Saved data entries
BEGIN
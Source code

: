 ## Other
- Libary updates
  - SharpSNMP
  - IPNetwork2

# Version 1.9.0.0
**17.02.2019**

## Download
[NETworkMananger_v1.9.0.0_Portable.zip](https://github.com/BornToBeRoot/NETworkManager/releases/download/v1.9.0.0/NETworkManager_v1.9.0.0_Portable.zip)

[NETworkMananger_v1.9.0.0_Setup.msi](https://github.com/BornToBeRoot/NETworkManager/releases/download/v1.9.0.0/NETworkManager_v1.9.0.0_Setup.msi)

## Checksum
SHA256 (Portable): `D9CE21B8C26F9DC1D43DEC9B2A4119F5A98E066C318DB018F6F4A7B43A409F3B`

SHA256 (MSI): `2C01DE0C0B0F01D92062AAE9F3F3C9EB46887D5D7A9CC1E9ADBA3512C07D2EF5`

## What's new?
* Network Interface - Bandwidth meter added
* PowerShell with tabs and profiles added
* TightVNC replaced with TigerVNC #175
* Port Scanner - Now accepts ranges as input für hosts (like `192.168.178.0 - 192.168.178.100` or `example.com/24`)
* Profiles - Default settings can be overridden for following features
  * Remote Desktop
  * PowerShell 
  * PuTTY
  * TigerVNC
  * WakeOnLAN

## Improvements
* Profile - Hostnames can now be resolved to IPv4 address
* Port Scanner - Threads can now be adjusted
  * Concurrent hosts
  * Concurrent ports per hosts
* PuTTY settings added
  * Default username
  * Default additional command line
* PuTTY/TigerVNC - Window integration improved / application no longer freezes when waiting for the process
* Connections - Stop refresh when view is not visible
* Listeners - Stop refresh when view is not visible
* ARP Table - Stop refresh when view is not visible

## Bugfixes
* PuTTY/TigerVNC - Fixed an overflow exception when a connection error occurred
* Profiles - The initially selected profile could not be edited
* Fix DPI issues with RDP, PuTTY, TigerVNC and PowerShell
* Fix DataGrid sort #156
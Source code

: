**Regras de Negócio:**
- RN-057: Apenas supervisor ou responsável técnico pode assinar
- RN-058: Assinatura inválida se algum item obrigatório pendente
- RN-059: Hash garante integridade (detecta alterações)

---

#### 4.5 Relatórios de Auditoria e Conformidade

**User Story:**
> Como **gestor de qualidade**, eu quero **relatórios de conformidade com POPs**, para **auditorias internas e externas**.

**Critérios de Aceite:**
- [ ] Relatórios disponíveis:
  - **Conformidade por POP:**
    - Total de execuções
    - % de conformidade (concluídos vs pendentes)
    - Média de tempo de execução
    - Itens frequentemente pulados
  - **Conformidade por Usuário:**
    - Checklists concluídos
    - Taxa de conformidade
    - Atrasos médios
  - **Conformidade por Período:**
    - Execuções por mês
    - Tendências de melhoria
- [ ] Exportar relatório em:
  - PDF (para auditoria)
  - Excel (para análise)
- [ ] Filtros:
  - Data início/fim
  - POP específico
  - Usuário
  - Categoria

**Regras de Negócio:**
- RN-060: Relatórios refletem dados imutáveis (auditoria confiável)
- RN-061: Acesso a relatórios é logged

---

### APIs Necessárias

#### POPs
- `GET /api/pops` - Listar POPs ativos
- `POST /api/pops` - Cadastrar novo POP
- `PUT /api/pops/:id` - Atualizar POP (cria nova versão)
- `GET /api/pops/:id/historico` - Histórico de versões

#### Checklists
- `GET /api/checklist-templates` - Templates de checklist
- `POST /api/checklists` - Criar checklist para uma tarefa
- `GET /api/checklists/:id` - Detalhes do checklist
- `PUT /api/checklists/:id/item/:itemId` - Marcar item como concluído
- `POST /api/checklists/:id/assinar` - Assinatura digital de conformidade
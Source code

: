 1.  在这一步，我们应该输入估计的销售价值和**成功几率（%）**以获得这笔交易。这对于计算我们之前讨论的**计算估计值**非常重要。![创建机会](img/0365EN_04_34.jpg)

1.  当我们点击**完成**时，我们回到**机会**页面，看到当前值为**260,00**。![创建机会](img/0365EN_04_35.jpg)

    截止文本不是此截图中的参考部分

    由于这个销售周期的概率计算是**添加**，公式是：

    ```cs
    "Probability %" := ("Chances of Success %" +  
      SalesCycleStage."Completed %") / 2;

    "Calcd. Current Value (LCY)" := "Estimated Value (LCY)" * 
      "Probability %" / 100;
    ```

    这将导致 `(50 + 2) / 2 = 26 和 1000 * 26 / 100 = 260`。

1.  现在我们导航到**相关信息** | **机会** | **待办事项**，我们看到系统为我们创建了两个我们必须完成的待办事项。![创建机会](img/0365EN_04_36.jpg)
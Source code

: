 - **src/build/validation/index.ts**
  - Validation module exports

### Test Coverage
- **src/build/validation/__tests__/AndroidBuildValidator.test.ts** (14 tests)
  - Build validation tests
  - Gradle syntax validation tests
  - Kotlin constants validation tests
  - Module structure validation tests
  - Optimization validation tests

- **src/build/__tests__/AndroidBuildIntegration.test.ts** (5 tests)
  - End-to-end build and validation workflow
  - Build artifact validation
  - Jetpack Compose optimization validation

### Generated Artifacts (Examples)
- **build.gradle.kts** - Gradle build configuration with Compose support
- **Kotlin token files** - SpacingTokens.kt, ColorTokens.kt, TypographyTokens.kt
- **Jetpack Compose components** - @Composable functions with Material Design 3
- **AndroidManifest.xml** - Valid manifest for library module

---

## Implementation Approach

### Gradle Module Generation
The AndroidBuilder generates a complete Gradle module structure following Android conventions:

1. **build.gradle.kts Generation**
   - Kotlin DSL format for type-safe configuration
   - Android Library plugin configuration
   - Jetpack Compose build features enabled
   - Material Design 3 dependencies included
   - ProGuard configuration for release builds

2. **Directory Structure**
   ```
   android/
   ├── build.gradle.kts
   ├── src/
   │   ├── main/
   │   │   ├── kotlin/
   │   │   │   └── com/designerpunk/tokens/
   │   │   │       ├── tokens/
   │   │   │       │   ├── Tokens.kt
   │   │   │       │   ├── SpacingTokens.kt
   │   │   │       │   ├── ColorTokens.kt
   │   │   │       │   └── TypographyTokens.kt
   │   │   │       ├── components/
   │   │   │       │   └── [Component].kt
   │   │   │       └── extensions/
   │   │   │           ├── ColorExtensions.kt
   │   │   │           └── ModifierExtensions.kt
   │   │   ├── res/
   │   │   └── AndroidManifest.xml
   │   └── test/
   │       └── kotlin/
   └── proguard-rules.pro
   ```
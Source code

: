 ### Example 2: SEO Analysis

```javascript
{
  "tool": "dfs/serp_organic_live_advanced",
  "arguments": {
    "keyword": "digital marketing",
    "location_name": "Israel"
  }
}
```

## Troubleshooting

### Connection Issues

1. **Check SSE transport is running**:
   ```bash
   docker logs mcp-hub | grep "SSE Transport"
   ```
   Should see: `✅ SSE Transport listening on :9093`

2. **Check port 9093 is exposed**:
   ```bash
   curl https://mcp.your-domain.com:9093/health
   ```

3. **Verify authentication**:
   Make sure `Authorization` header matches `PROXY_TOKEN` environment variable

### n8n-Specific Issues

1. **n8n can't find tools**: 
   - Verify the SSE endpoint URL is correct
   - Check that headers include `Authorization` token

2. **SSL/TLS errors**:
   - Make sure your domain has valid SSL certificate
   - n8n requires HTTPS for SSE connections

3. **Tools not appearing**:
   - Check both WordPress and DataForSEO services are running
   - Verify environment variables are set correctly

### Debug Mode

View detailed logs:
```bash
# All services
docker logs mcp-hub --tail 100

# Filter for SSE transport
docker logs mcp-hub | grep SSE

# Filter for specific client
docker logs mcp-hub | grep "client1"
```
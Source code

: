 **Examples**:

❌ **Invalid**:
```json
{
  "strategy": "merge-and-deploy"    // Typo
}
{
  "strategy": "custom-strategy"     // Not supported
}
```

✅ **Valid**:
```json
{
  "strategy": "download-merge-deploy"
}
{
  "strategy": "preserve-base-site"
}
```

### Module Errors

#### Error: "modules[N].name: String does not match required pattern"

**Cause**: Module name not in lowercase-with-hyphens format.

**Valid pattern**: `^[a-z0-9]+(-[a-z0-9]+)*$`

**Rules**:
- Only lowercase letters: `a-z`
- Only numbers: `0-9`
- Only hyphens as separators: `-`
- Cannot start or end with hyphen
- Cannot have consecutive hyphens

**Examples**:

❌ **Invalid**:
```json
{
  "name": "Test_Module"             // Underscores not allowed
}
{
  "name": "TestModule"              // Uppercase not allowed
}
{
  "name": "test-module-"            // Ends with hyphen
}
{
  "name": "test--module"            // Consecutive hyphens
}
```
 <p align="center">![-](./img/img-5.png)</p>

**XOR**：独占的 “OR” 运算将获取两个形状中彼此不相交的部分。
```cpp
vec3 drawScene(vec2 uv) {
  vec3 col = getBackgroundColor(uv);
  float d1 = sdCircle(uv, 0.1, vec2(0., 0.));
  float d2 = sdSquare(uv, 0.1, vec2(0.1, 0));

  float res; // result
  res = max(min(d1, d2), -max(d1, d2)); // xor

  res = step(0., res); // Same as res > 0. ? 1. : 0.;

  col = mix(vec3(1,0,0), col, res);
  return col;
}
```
END
* **TO DO**: Show every line above where "ColorTokens" is found.

* **TASK RESULT**:
- **Kotlin token files** - SpacingTokens.kt, ColorTokens.kt, TypographyTokens.kt
   │   │   │       │   ├── ColorTokens.kt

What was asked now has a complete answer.